BEGIN Dataset records

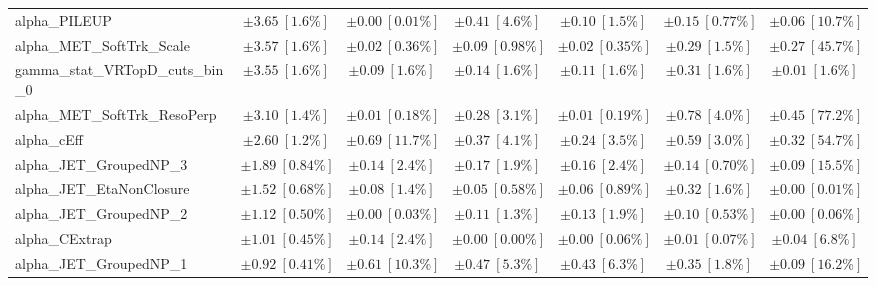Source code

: \begin{sidewaystable}
\begin{center}
\begin{tabular*}{\textwidth}{@{\extracolsep{\fill}}lcccccc}
alpha\_PILEUP         & $\pm 3.65\ [1.6\%] $          & $\pm 0.00\ [0.01\%] $          & $\pm 0.41\ [4.6\%] $          & $\pm 0.10\ [1.5\%] $          & $\pm 0.15\ [0.77\%] $          & $\pm 0.06\ [10.7\%] $       \\
alpha\_MET\_SoftTrk\_Scale         & $\pm 3.57\ [1.6\%] $          & $\pm 0.02\ [0.36\%] $          & $\pm 0.09\ [0.98\%] $          & $\pm 0.02\ [0.35\%] $          & $\pm 0.29\ [1.5\%] $          & $\pm 0.27\ [45.7\%] $       \\
gamma\_stat\_VRTopD\_cuts\_bin\_0         & $\pm 3.55\ [1.6\%] $          & $\pm 0.09\ [1.6\%] $          & $\pm 0.14\ [1.6\%] $          & $\pm 0.11\ [1.6\%] $          & $\pm 0.31\ [1.6\%] $          & $\pm 0.01\ [1.6\%] $       \\
alpha\_MET\_SoftTrk\_ResoPerp         & $\pm 3.10\ [1.4\%] $          & $\pm 0.01\ [0.18\%] $          & $\pm 0.28\ [3.1\%] $          & $\pm 0.01\ [0.19\%] $          & $\pm 0.78\ [4.0\%] $          & $\pm 0.45\ [77.2\%] $       \\
alpha\_cEff         & $\pm 2.60\ [1.2\%] $          & $\pm 0.69\ [11.7\%] $          & $\pm 0.37\ [4.1\%] $          & $\pm 0.24\ [3.5\%] $          & $\pm 0.59\ [3.0\%] $          & $\pm 0.32\ [54.7\%] $       \\
alpha\_JET\_GroupedNP\_3         & $\pm 1.89\ [0.84\%] $          & $\pm 0.14\ [2.4\%] $          & $\pm 0.17\ [1.9\%] $          & $\pm 0.16\ [2.4\%] $          & $\pm 0.14\ [0.70\%] $          & $\pm 0.09\ [15.5\%] $       \\
alpha\_JET\_EtaNonClosure         & $\pm 1.52\ [0.68\%] $          & $\pm 0.08\ [1.4\%] $          & $\pm 0.05\ [0.58\%] $          & $\pm 0.06\ [0.89\%] $          & $\pm 0.32\ [1.6\%] $          & $\pm 0.00\ [0.01\%] $       \\
alpha\_JET\_GroupedNP\_2         & $\pm 1.12\ [0.50\%] $          & $\pm 0.00\ [0.03\%] $          & $\pm 0.11\ [1.3\%] $          & $\pm 0.13\ [1.9\%] $          & $\pm 0.10\ [0.53\%] $          & $\pm 0.00\ [0.06\%] $       \\
alpha\_CExtrap         & $\pm 1.01\ [0.45\%] $          & $\pm 0.14\ [2.4\%] $          & $\pm 0.00\ [0.00\%] $          & $\pm 0.00\ [0.06\%] $          & $\pm 0.01\ [0.07\%] $          & $\pm 0.04\ [6.8\%] $       \\
alpha\_JET\_GroupedNP\_1         & $\pm 0.92\ [0.41\%] $          & $\pm 0.61\ [10.3\%] $          & $\pm 0.47\ [5.3\%] $          & $\pm 0.43\ [6.3\%] $          & $\pm 0.35\ [1.8\%] $          & $\pm 0.09\ [16.2\%] $       \\

\end{tabular*}
\end{center}
\end{sidewaystable}
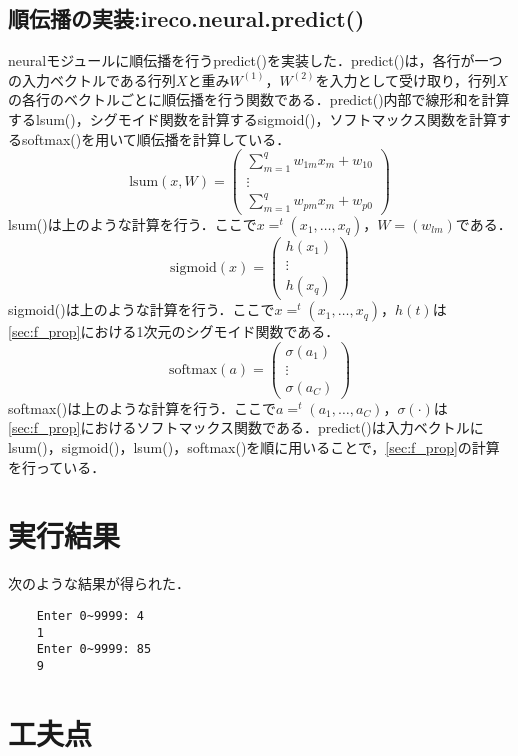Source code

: \documentclass[uplatex]{jsarticle}
\begin{document}
    \subsection{順伝播の実装:ireco.neural.predict()}
    neuralモジュールに順伝播を行うpredict()を実装した．predict()は，各行が一つの入力ベクトルである行列$X$と重み$W^{(1)}$，$W^{(2)}$を入力として受け取り，行列$X$の各行のベクトルごとに順伝播を行う関数である．predict()内部で線形和を計算するlsum()，シグモイド関数を計算するsigmoid()，ソフトマックス関数を計算するsoftmax()を用いて順伝播を計算している．
    $$\mbox{lsum}(x, W) = 
    \begin{pmatrix} 
        \sum_{m = 1}^q w_{1m} x_m + w_{10} \\
        \vdots \\
        \sum_{m = 1}^q w_{pm} x_m + w_{p0}
    \end{pmatrix}
    $$
    lsum()は上のような計算を行う．ここで$x = ^t\!(x_1, \ldots , x_q)$，$W = (w_{lm})$である．
    $$\mbox{sigmoid}(x) =
    \begin{pmatrix}
        h(x_1) \\
        \vdots \\
        h(x_q)
    \end{pmatrix}
    $$
    sigmoid()は上のような計算を行う．ここで$x = ^t\!(x_1, \ldots , x_q)$，$h(t)$は\ref{sec:f_prop}における1次元のシグモイド関数である．
    $$\mbox{softmax}(a) =
    \begin{pmatrix}
        \sigma(a_1) \\
        \vdots \\
        \sigma(a_C)
    \end{pmatrix}
    $$
    softmax()は上のような計算を行う．ここで$a = ^t\!(a_1, \ldots ,a_C)$，$\sigma(\cdot)$は\ref{sec:f_prop}におけるソフトマックス関数である．predict()は入力ベクトルにlsum()，sigmoid()，lsum()，softmax()を順に用いることで，\ref{sec:f_prop}の計算を行っている．

    \section{実行結果}
    次のような結果が得られた．
    \begin{lstlisting}
    Enter 0~9999: 4
    1
    Enter 0~9999: 85
    9
    \end{lstlisting}

    \section{工夫点}
\end{document}
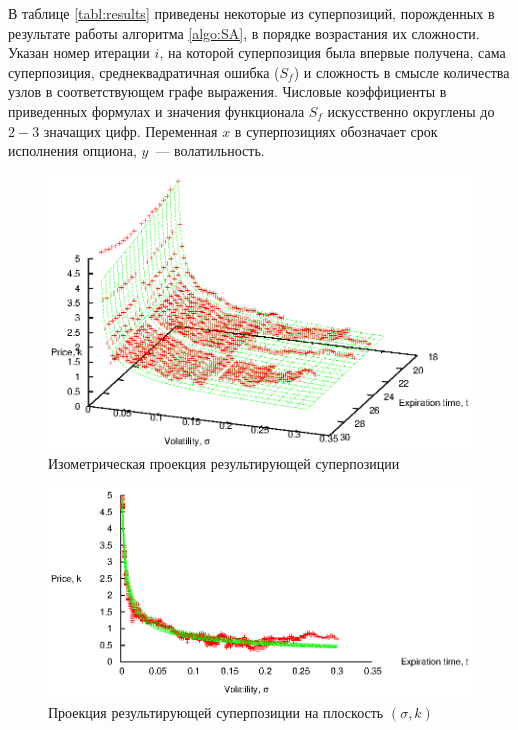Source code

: \documentclass[12pt,a4paper]{article}
\begin{document}
В таблице \ref{tabl:results} приведены некоторые из суперпозиций,
порожденных в результате работы алгоритма \ref{algo:SA}, в порядке возрастания
их сложности. Указан номер итерации $i$, на которой суперпозиция была впервые
получена, сама суперпозиция, среднеквадратичная ошибка ($S_f$) и сложность в
смысле количества узлов в соответствующем графе выражения. Числовые коэффициенты
в приведенных формулах и значения функционала $S_f$ искусственно округлены до
$2-3$ значащих цифр. Переменная $x$ в суперпозициях обозначает срок исполнения
опциона, $y$~--- волатильность.


\begin{figure}[h]
  \centering
  \includegraphics[scale=1.1]{figs/1-iso.eps}
  \caption{Изометрическая проекция результирующей суперпозиции}
  \label{fig:1_iso}
\end{figure}

\begin{figure}[h]
  \centering
  \includegraphics[scale=1.1]{figs/1-proj.eps}
  \caption{Проекция результирующей суперпозиции на плоскость $(\sigma, k)$}
  \label{fig:1_proj}
\end{figure}
\end{document}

END Dataset records

Reproduce the lines above exactly, image-free.

Source code

: \begin{sidewaystable}
\begin{center}
\begin{tabular*}{\textwidth}{@{\extracolsep{\fill}}lcccccc}
alpha\_PILEUP         & $\pm 3.65\ [1.6\%] $          & $\pm 0.00\ [0.01\%] $          & $\pm 0.41\ [4.6\%] $          & $\pm 0.10\ [1.5\%] $          & $\pm 0.15\ [0.77\%] $          & $\pm 0.06\ [10.7\%] $       \\
alpha\_MET\_SoftTrk\_Scale         & $\pm 3.57\ [1.6\%] $          & $\pm 0.02\ [0.36\%] $          & $\pm 0.09\ [0.98\%] $          & $\pm 0.02\ [0.35\%] $          & $\pm 0.29\ [1.5\%] $          & $\pm 0.27\ [45.7\%] $       \\
gamma\_stat\_VRTopD\_cuts\_bin\_0         & $\pm 3.55\ [1.6\%] $          & $\pm 0.09\ [1.6\%] $          & $\pm 0.14\ [1.6\%] $          & $\pm 0.11\ [1.6\%] $          & $\pm 0.31\ [1.6\%] $          & $\pm 0.01\ [1.6\%] $       \\
alpha\_MET\_SoftTrk\_ResoPerp         & $\pm 3.10\ [1.4\%] $          & $\pm 0.01\ [0.18\%] $          & $\pm 0.28\ [3.1\%] $          & $\pm 0.01\ [0.19\%] $          & $\pm 0.78\ [4.0\%] $          & $\pm 0.45\ [77.2\%] $       \\
alpha\_cEff         & $\pm 2.60\ [1.2\%] $          & $\pm 0.69\ [11.7\%] $          & $\pm 0.37\ [4.1\%] $          & $\pm 0.24\ [3.5\%] $          & $\pm 0.59\ [3.0\%] $          & $\pm 0.32\ [54.7\%] $       \\
alpha\_JET\_GroupedNP\_3         & $\pm 1.89\ [0.84\%] $          & $\pm 0.14\ [2.4\%] $          & $\pm 0.17\ [1.9\%] $          & $\pm 0.16\ [2.4\%] $          & $\pm 0.14\ [0.70\%] $          & $\pm 0.09\ [15.5\%] $       \\
alpha\_JET\_EtaNonClosure         & $\pm 1.52\ [0.68\%] $          & $\pm 0.08\ [1.4\%] $          & $\pm 0.05\ [0.58\%] $          & $\pm 0.06\ [0.89\%] $          & $\pm 0.32\ [1.6\%] $          & $\pm 0.00\ [0.01\%] $       \\
alpha\_JET\_GroupedNP\_2         & $\pm 1.12\ [0.50\%] $          & $\pm 0.00\ [0.03\%] $          & $\pm 0.11\ [1.3\%] $          & $\pm 0.13\ [1.9\%] $          & $\pm 0.10\ [0.53\%] $          & $\pm 0.00\ [0.06\%] $       \\
alpha\_CExtrap         & $\pm 1.01\ [0.45\%] $          & $\pm 0.14\ [2.4\%] $          & $\pm 0.00\ [0.00\%] $          & $\pm 0.00\ [0.06\%] $          & $\pm 0.01\ [0.07\%] $          & $\pm 0.04\ [6.8\%] $       \\
alpha\_JET\_GroupedNP\_1         & $\pm 0.92\ [0.41\%] $          & $\pm 0.61\ [10.3\%] $          & $\pm 0.47\ [5.3\%] $          & $\pm 0.43\ [6.3\%] $          & $\pm 0.35\ [1.8\%] $          & $\pm 0.09\ [16.2\%] $       \\

\end{tabular*}
\end{center}
\end{sidewaystable}
Source code

: \documentclass[uplatex]{jsarticle}
\begin{document}
    \subsection{順伝播の実装:ireco.neural.predict()}
    neuralモジュールに順伝播を行うpredict()を実装した．predict()は，各行が一つの入力ベクトルである行列$X$と重み$W^{(1)}$，$W^{(2)}$を入力として受け取り，行列$X$の各行のベクトルごとに順伝播を行う関数である．predict()内部で線形和を計算するlsum()，シグモイド関数を計算するsigmoid()，ソフトマックス関数を計算するsoftmax()を用いて順伝播を計算している．
    $$\mbox{lsum}(x, W) = 
    \begin{pmatrix} 
        \sum_{m = 1}^q w_{1m} x_m + w_{10} \\
        \vdots \\
        \sum_{m = 1}^q w_{pm} x_m + w_{p0}
    \end{pmatrix}
    $$
    lsum()は上のような計算を行う．ここで$x = ^t\!(x_1, \ldots , x_q)$，$W = (w_{lm})$である．
    $$\mbox{sigmoid}(x) =
    \begin{pmatrix}
        h(x_1) \\
        \vdots \\
        h(x_q)
    \end{pmatrix}
    $$
    sigmoid()は上のような計算を行う．ここで$x = ^t\!(x_1, \ldots , x_q)$，$h(t)$は\ref{sec:f_prop}における1次元のシグモイド関数である．
    $$\mbox{softmax}(a) =
    \begin{pmatrix}
        \sigma(a_1) \\
        \vdots \\
        \sigma(a_C)
    \end{pmatrix}
    $$
    softmax()は上のような計算を行う．ここで$a = ^t\!(a_1, \ldots ,a_C)$，$\sigma(\cdot)$は\ref{sec:f_prop}におけるソフトマックス関数である．predict()は入力ベクトルにlsum()，sigmoid()，lsum()，softmax()を順に用いることで，\ref{sec:f_prop}の計算を行っている．

    \section{実行結果}
    次のような結果が得られた．
    \begin{lstlisting}
    Enter 0~9999: 4
    1
    Enter 0~9999: 85
    9
    \end{lstlisting}

    \section{工夫点}
\end{document}
Source code

: \documentclass[12pt,a4paper]{article}
\begin{document}
В таблице \ref{tabl:results} приведены некоторые из суперпозиций,
порожденных в результате работы алгоритма \ref{algo:SA}, в порядке возрастания
их сложности. Указан номер итерации $i$, на которой суперпозиция была впервые
получена, сама суперпозиция, среднеквадратичная ошибка ($S_f$) и сложность в
смысле количества узлов в соответствующем графе выражения. Числовые коэффициенты
в приведенных формулах и значения функционала $S_f$ искусственно округлены до
$2-3$ значащих цифр. Переменная $x$ в суперпозициях обозначает срок исполнения
опциона, $y$~--- волатильность.


\begin{figure}[h]
  \centering
  \includegraphics[scale=1.1]{figs/1-iso.eps}
  \caption{Изометрическая проекция результирующей суперпозиции}
  \label{fig:1_iso}
\end{figure}

\begin{figure}[h]
  \centering
  \includegraphics[scale=1.1]{figs/1-proj.eps}
  \caption{Проекция результирующей суперпозиции на плоскость $(\sigma, k)$}
  \label{fig:1_proj}
\end{figure}
\end{document}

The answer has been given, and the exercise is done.